It’s worth disassembling marriage into its component parts in order to work out what the law should be about it. For given that Theresa May has just announced that heteros will be allowed to have civil partnerships – as those not hetero have the choice of civil partnerships or marriage – why don’t we simply abolish the intrusion of the state itself into marriage?

Straight couples are to be allowed to enter into civil partnerships instead of getting married, Theresa May reveals to the Evening Standard today.

The Prime Minister said that for the first time ever gay and straight people will have “the same choices in life”.

New laws will end an anomaly where same-sex couples can choose two ways of tying the knot – either getting married or through a civil partnership – but opposite-sex couples are limited to marriage.

This was of course, rather forced upon them. Different arrangements based solely upon sexuality are illegal, of course.

And it will address the “imbalance” that allows same-sex couples to enter a civil partnership or get married – a choice denied to heterosexual couples.

The current system was found in June to be in breach of European law.

Well, yes.

The government was due to respond to a supreme court ruling earlier in the summer which found that it was discriminatory to restrict civil partnerships to gay couples.
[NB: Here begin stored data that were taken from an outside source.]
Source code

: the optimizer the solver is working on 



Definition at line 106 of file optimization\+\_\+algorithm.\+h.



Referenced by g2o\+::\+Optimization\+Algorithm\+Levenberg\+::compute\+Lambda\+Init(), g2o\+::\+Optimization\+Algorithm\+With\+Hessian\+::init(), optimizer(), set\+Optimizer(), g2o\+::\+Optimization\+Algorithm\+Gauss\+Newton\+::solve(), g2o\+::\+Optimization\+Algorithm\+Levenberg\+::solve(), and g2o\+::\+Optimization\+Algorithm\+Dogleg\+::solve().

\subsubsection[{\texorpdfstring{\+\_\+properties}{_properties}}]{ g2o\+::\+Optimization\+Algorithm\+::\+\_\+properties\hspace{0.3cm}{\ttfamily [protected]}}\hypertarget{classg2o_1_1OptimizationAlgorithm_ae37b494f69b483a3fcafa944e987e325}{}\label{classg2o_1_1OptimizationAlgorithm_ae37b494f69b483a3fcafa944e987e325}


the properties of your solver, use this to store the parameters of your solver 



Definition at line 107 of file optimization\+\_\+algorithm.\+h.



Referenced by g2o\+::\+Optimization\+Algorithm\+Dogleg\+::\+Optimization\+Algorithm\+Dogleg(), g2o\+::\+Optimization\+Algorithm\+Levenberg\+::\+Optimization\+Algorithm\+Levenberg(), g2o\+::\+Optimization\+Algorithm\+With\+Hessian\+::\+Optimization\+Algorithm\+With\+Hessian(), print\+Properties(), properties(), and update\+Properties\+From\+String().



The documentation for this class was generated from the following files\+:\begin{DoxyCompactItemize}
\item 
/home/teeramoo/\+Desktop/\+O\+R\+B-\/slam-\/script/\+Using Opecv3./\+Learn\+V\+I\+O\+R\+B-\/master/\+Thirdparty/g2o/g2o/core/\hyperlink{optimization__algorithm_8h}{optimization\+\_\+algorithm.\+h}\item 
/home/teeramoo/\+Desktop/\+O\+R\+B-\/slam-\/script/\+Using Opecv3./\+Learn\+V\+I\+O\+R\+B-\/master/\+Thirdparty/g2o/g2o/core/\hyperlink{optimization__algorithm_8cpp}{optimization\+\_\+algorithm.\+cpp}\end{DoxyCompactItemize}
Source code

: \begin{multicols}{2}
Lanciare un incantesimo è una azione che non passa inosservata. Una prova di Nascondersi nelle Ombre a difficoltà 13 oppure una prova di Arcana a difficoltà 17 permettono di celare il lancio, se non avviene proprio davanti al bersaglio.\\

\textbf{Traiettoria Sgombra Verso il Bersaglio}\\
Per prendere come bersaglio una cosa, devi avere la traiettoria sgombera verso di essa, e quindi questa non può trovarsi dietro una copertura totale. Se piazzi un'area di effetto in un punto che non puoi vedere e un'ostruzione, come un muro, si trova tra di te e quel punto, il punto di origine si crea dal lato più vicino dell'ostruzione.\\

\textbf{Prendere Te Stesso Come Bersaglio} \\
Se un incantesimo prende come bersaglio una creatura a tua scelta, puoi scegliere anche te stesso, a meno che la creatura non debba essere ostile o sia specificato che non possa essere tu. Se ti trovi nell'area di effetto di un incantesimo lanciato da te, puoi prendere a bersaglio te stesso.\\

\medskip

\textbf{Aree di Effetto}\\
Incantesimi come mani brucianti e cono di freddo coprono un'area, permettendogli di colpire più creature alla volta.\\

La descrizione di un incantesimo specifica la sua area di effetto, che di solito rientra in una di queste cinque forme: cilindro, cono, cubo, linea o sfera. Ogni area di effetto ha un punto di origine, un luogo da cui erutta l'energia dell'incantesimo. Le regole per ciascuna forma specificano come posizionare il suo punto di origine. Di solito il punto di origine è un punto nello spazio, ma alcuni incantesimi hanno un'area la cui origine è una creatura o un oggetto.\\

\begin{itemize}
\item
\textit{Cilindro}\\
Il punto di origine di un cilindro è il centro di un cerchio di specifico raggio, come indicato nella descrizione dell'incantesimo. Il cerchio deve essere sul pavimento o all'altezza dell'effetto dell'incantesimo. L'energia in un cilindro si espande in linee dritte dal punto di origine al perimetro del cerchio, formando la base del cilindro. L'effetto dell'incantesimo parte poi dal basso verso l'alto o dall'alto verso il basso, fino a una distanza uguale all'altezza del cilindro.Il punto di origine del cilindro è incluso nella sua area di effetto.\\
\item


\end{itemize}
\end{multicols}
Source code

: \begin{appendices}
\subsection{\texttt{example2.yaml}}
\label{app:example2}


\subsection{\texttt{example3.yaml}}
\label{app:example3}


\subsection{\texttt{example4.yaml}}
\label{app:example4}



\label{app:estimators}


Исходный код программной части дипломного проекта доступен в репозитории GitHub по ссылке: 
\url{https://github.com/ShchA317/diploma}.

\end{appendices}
Justices at the UK’s highest court unanimously found in favour of Rebecca Steinfeld and Charles Keidan, declaring that their human rights had been breached.

Yes, our court decided it was in breach of their law. But whatever.

This does provide the opportunity to really get this right.

Pair bonding is pretty usual in human beings. The cause being the incredibly long childhoods – and their helplessness during it – of human children. We don’t therefore pair off in order to raise them, that’s not how evolution works. Those who did pair bond had more children who survived to have children, thus we’re all rather descended from those with a propensity to pair bond.

Every society has had some sort of method of marking such a pair bond. More just because that’s what humans do than anything else.

Which brings us to marriage. Time was when even the Church had very little to do with it, let alone the State. But that changed, what state marriage is really is a model contract. Sure, it’s bound up with varied bits of statutory law and so on but it most certainly started out as a registration of a common law practice.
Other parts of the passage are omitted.